Sorry, dass ich mich in dein Selbstgespräch eingemischt habe. Dein Niveau ist leider zu hoch für mein Gusto, dem Unsinn mag ich nicht wirklich folgen. Und tschüss...


----------



## Gotlandfahrer (31 Oktober 2013)

Die Anonymisierung der Käufernamen im Bewertungsprofil ist in der Tat eine sehr problematische Maßnahme. Damit wird eine Warnung von Käufern, die bei betrügerischen Angeboten zugeschlagen haben, nochmals erschwert. Darüber hinaus sind Zusammenhänge zwischen verdächtigen Accounts nun noch schwerer herzustellen. Die Verhinderung und Verfolgung von Straftaten wird noch ein Stück erschwert. eBay führt diese Maßnahmen sicher nicht aus Böswilligkeit ein sondern aus reinem Profitdenken.
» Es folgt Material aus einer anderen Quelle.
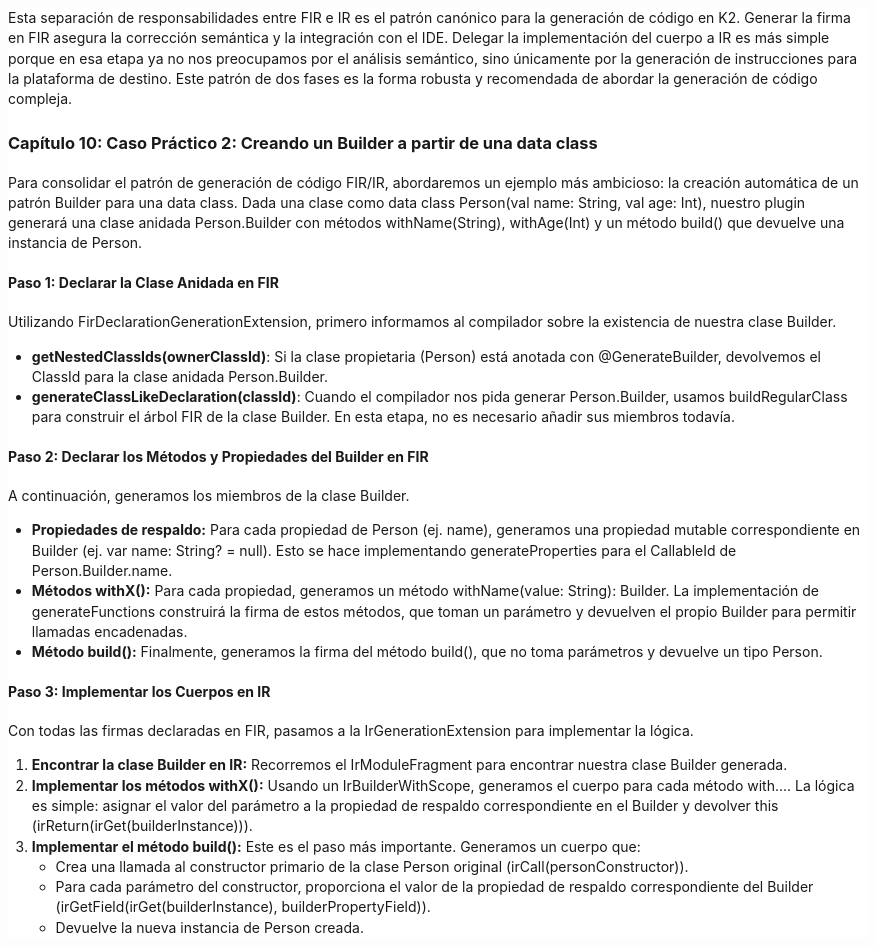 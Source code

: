 Esta separación de responsabilidades entre FIR e IR es el patrón canónico para la generación de código en K2. Generar la firma en FIR asegura la corrección semántica y la integración con el IDE. Delegar la implementación del cuerpo a IR es más simple porque en esa etapa ya no nos preocupamos por el análisis semántico, sino únicamente por la generación de instrucciones para la plataforma de destino. Este patrón de dos fases es la forma robusta y recomendada de abordar la generación de código compleja.

### **Capítulo 10: Caso Práctico 2: Creando un Builder a partir de una data class**

Para consolidar el patrón de generación de código FIR/IR, abordaremos un ejemplo más ambicioso: la creación automática de un patrón Builder para una data class. Dada una clase como data class Person(val name: String, val age: Int), nuestro plugin generará una clase anidada Person.Builder con métodos withName(String), withAge(Int) y un método build() que devuelve una instancia de Person.

#### **Paso 1: Declarar la Clase Anidada en FIR**

Utilizando FirDeclarationGenerationExtension, primero informamos al compilador sobre la existencia de nuestra clase Builder.

* **getNestedClassIds(ownerClassId)**: Si la clase propietaria (Person) está anotada con @GenerateBuilder, devolvemos el ClassId para la clase anidada Person.Builder.  
* **generateClassLikeDeclaration(classId)**: Cuando el compilador nos pida generar Person.Builder, usamos buildRegularClass para construir el árbol FIR de la clase Builder. En esta etapa, no es necesario añadir sus miembros todavía.

#### **Paso 2: Declarar los Métodos y Propiedades del Builder en FIR**

A continuación, generamos los miembros de la clase Builder.

* **Propiedades de respaldo:** Para cada propiedad de Person (ej. name), generamos una propiedad mutable correspondiente en Builder (ej. var name: String? \= null). Esto se hace implementando generateProperties para el CallableId de Person.Builder.name.  
* **Métodos withX():** Para cada propiedad, generamos un método withName(value: String): Builder. La implementación de generateFunctions construirá la firma de estos métodos, que toman un parámetro y devuelven el propio Builder para permitir llamadas encadenadas.  
* **Método build():** Finalmente, generamos la firma del método build(), que no toma parámetros y devuelve un tipo Person.

#### **Paso 3: Implementar los Cuerpos en IR**

Con todas las firmas declaradas en FIR, pasamos a la IrGenerationExtension para implementar la lógica.

1. **Encontrar la clase Builder en IR:** Recorremos el IrModuleFragment para encontrar nuestra clase Builder generada.  
2. **Implementar los métodos withX():** Usando un IrBuilderWithScope, generamos el cuerpo para cada método with.... La lógica es simple: asignar el valor del parámetro a la propiedad de respaldo correspondiente en el Builder y devolver this (irReturn(irGet(builderInstance))).  
3. **Implementar el método build():** Este es el paso más importante. Generamos un cuerpo que:  
   * Crea una llamada al constructor primario de la clase Person original (irCall(personConstructor)).  
   * Para cada parámetro del constructor, proporciona el valor de la propiedad de respaldo correspondiente del Builder (irGetField(irGet(builderInstance), builderPropertyField)).  
   * Devuelve la nueva instancia de Person creada.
Dass kann man einem Unternehmen sicher bis zu einem gewissen Grad nicht verdenken, die Profitgier sollte aber nicht zu Lasten der Kunden gehen. Leider ist diese Grenze schon lange überschritten, was in St. Pölten auch bereits in einem Fall rechtskräftig festgehalten wurde. Derartiges sind keine Einzelfälle, nur findet sich selten ein Betrogener, der dies juristisch bis in letzter Konsequenz gegen eBay durchzieht.


----------



## raundsi (16 November 2013)

Na super, dann kann man ja jetzt viel leichter im Freundeskreis Mindestgebote setzen, ohne von anderen aufmerksamen ebayern erwischt zu werden


----------